DATA UNDER STUDY Start Marker

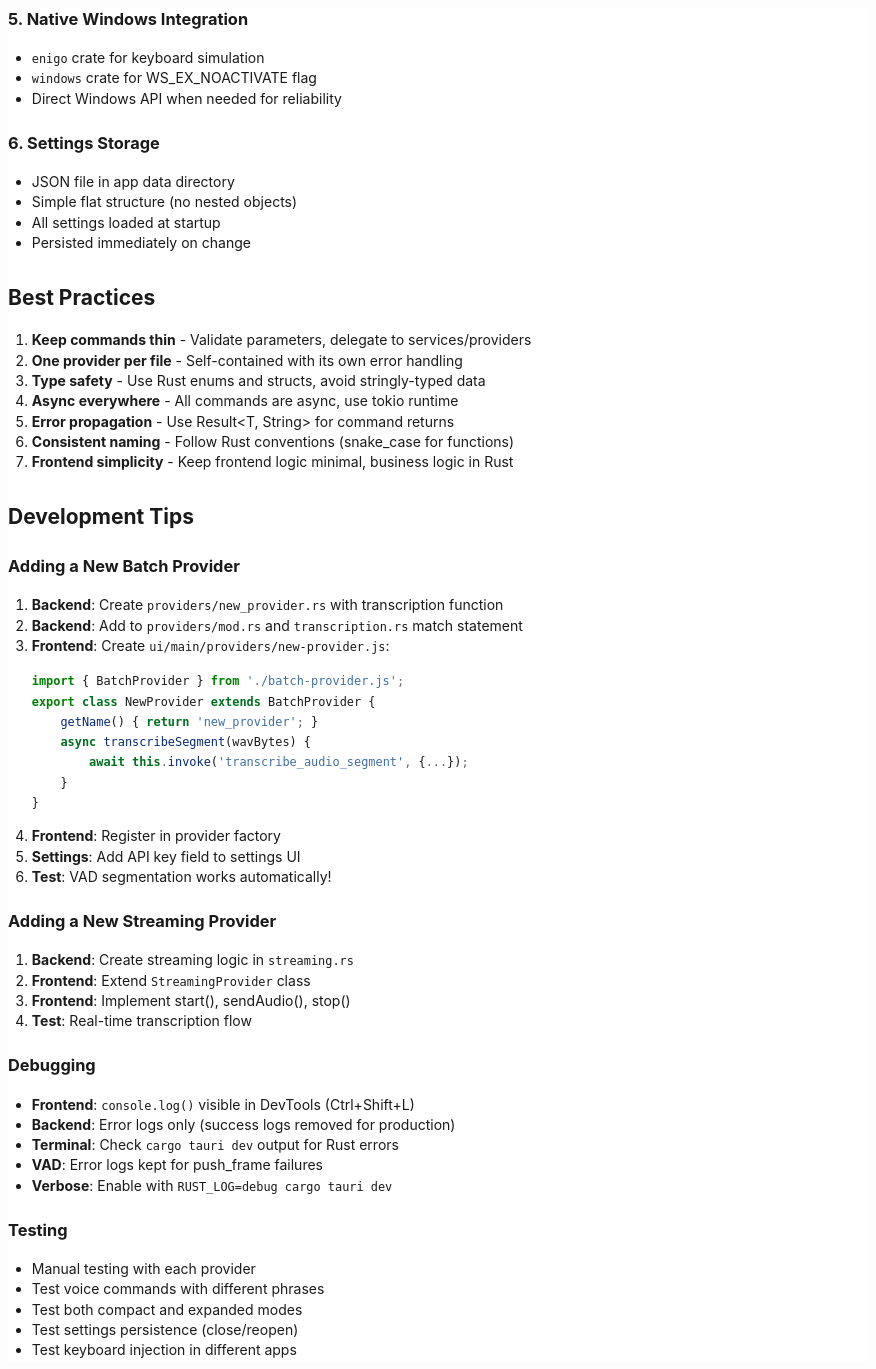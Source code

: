 ### 5. **Native Windows Integration**
- `enigo` crate for keyboard simulation
- `windows` crate for WS_EX_NOACTIVATE flag
- Direct Windows API when needed for reliability

### 6. **Settings Storage**
- JSON file in app data directory
- Simple flat structure (no nested objects)
- All settings loaded at startup
- Persisted immediately on change

## Best Practices

1. **Keep commands thin** - Validate parameters, delegate to services/providers
2. **One provider per file** - Self-contained with its own error handling
3. **Type safety** - Use Rust enums and structs, avoid stringly-typed data
4. **Async everywhere** - All commands are async, use tokio runtime
5. **Error propagation** - Use Result<T, String> for command returns
6. **Consistent naming** - Follow Rust conventions (snake_case for functions)
7. **Frontend simplicity** - Keep frontend logic minimal, business logic in Rust

## Development Tips

### Adding a New Batch Provider
1. **Backend**: Create `providers/new_provider.rs` with transcription function
2. **Backend**: Add to `providers/mod.rs` and `transcription.rs` match statement
3. **Frontend**: Create `ui/main/providers/new-provider.js`:
   ```javascript
   import { BatchProvider } from './batch-provider.js';
   export class NewProvider extends BatchProvider {
       getName() { return 'new_provider'; }
       async transcribeSegment(wavBytes) {
           await this.invoke('transcribe_audio_segment', {...});
       }
   }
   ```
4. **Frontend**: Register in provider factory
5. **Settings**: Add API key field to settings UI
6. **Test**: VAD segmentation works automatically!

### Adding a New Streaming Provider
1. **Backend**: Create streaming logic in `streaming.rs`
2. **Frontend**: Extend `StreamingProvider` class
3. **Frontend**: Implement start(), sendAudio(), stop()
4. **Test**: Real-time transcription flow

### Debugging
- **Frontend**: `console.log()` visible in DevTools (Ctrl+Shift+L)
- **Backend**: Error logs only (success logs removed for production)
- **Terminal**: Check `cargo tauri dev` output for Rust errors
- **VAD**: Error logs kept for push_frame failures
- **Verbose**: Enable with `RUST_LOG=debug cargo tauri dev`

### Testing
- Manual testing with each provider
- Test voice commands with different phrases
- Test both compact and expanded modes
- Test settings persistence (close/reopen)
- Test keyboard injection in different apps
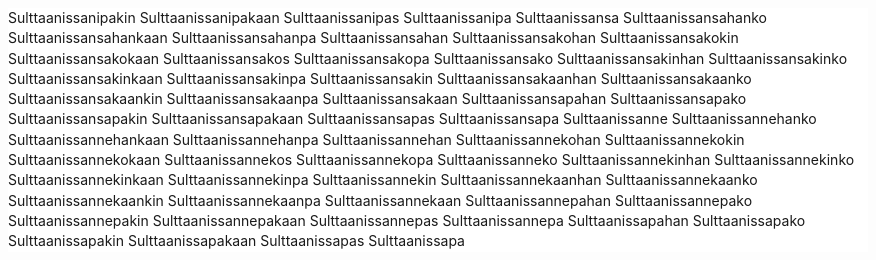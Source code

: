 Sulttaanissanipakin
Sulttaanissanipakaan
Sulttaanissanipas
Sulttaanissanipa
Sulttaanissansa
Sulttaanissansahanko
Sulttaanissansahankaan
Sulttaanissansahanpa
Sulttaanissansahan
Sulttaanissansakohan
Sulttaanissansakokin
Sulttaanissansakokaan
Sulttaanissansakos
Sulttaanissansakopa
Sulttaanissansako
Sulttaanissansakinhan
Sulttaanissansakinko
Sulttaanissansakinkaan
Sulttaanissansakinpa
Sulttaanissansakin
Sulttaanissansakaanhan
Sulttaanissansakaanko
Sulttaanissansakaankin
Sulttaanissansakaanpa
Sulttaanissansakaan
Sulttaanissansapahan
Sulttaanissansapako
Sulttaanissansapakin
Sulttaanissansapakaan
Sulttaanissansapas
Sulttaanissansapa
Sulttaanissanne
Sulttaanissannehanko
Sulttaanissannehankaan
Sulttaanissannehanpa
Sulttaanissannehan
Sulttaanissannekohan
Sulttaanissannekokin
Sulttaanissannekokaan
Sulttaanissannekos
Sulttaanissannekopa
Sulttaanissanneko
Sulttaanissannekinhan
Sulttaanissannekinko
Sulttaanissannekinkaan
Sulttaanissannekinpa
Sulttaanissannekin
Sulttaanissannekaanhan
Sulttaanissannekaanko
Sulttaanissannekaankin
Sulttaanissannekaanpa
Sulttaanissannekaan
Sulttaanissannepahan
Sulttaanissannepako
Sulttaanissannepakin
Sulttaanissannepakaan
Sulttaanissannepas
Sulttaanissannepa
Sulttaanissapahan
Sulttaanissapako
Sulttaanissapakin
Sulttaanissapakaan
Sulttaanissapas
Sulttaanissapa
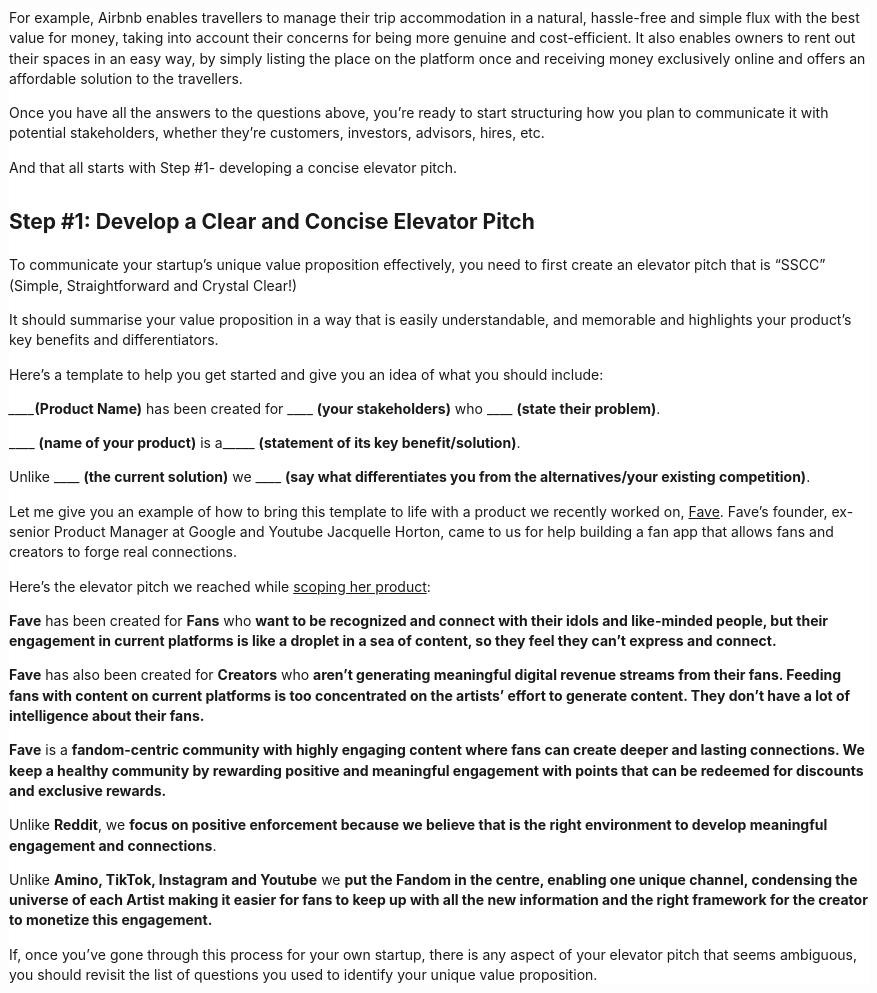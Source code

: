 For example, Airbnb enables travellers to manage their trip accommodation in a natural, hassle-free and simple flux with the best value for money, taking into account their concerns for being more genuine and cost-efficient. It also enables owners to rent out their spaces in an easy way, by simply listing the place on the platform once and receiving money exclusively online and offers an affordable solution to the travellers.

Once you have all the answers to the questions above, you’re ready to start structuring how you plan to communicate it with potential stakeholders, whether they’re customers, investors, advisors, hires, etc.

And that all starts with Step #1- developing a concise elevator pitch.

## Step #1: Develop a Clear and Concise Elevator Pitch

To communicate your startup’s unique value proposition effectively, you need to first create an elevator pitch that is “SSCC” (Simple, Straightforward and Crystal Clear!)

It should summarise your value proposition in a way that is easily understandable, and memorable and highlights your product’s key benefits and differentiators.

Here’s a template to help you get started and give you an idea of what you should include:

_\_\_\_\__**(Product Name)** has been created for \_\_\_\_ **(your stakeholders)** who \_\_\_\_ **(state their problem)**.

\_\_\_\_ **(name of your product)** is a\_\_\_\_\_ **(statement of its key benefit/solution)**.

Unlike \_\_\_\_ **(the current solution)** we \_\_\_\_ **(say what differentiates you from the alternatives/your existing competition)**.

Let me give you an example of how to bring this template to life with a product we recently worked on, [Fave](https://altar.io/case_study/fave/). Fave’s founder, ex-senior Product Manager at Google and Youtube Jacquelle Horton, came to us for help building a fan app that allows fans and creators to forge real connections.

Here’s the elevator pitch we reached while [scoping her product](https://altar.io/service-product-scope/):

**Fave** has been created for **Fans** who **want to be recognized and connect with their idols and like-minded people, but their engagement in current platforms is like a droplet in a sea of content, so they feel they can’t express and connect.**

**Fave** has also been created for **Creators** who **aren’t generating meaningful digital revenue streams from their fans. Feeding fans with content on current platforms is too concentrated on the artists’ effort to generate content. They don’t have a lot of intelligence about their fans.**

**Fave** is a **fandom-centric community with highly engaging content where fans can create deeper and lasting connections. We keep a healthy community by rewarding positive and meaningful engagement with points that can be redeemed for discounts and exclusive rewards.**

Unlike **Reddit**, we **focus on positive enforcement because we believe that is the right environment to develop meaningful engagement and connections**.

Unlike **Amino, TikTok, Instagram and Youtube** we **put the Fandom in the centre, enabling one unique channel, condensing the universe of each Artist making it easier for fans to keep up with all the new information and the right framework for the creator to monetize this engagement.**

If, once you’ve gone through this process for your own startup, there is any aspect of your elevator pitch that seems ambiguous, you should revisit the list of questions you used to identify your unique value proposition.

DATA UNDER STUDY End Marker

-- PROBLEM DESCRIPTION --
Pictures should not appear in the copy. Write out exactly the lines above from the first one through the line that contains "### Debugging".

-- RESPONSE BELOW --
Source code

: ### 5. **Native Windows Integration**
- `enigo` crate for keyboard simulation
- `windows` crate for WS_EX_NOACTIVATE flag
- Direct Windows API when needed for reliability

### 6. **Settings Storage**
- JSON file in app data directory
- Simple flat structure (no nested objects)
- All settings loaded at startup
- Persisted immediately on change

## Best Practices

1. **Keep commands thin** - Validate parameters, delegate to services/providers
2. **One provider per file** - Self-contained with its own error handling
3. **Type safety** - Use Rust enums and structs, avoid stringly-typed data
4. **Async everywhere** - All commands are async, use tokio runtime
5. **Error propagation** - Use Result<T, String> for command returns
6. **Consistent naming** - Follow Rust conventions (snake_case for functions)
7. **Frontend simplicity** - Keep frontend logic minimal, business logic in Rust

## Development Tips

### Adding a New Batch Provider
1. **Backend**: Create `providers/new_provider.rs` with transcription function
2. **Backend**: Add to `providers/mod.rs` and `transcription.rs` match statement
3. **Frontend**: Create `ui/main/providers/new-provider.js`:
   ```javascript
   import { BatchProvider } from './batch-provider.js';
   export class NewProvider extends BatchProvider {
       getName() { return 'new_provider'; }
       async transcribeSegment(wavBytes) {
           await this.invoke('transcribe_audio_segment', {...});
       }
   }
   ```
4. **Frontend**: Register in provider factory
5. **Settings**: Add API key field to settings UI
6. **Test**: VAD segmentation works automatically!

### Adding a New Streaming Provider
1. **Backend**: Create streaming logic in `streaming.rs`
2. **Frontend**: Extend `StreamingProvider` class
3. **Frontend**: Implement start(), sendAudio(), stop()
4. **Test**: Real-time transcription flow

### Debugging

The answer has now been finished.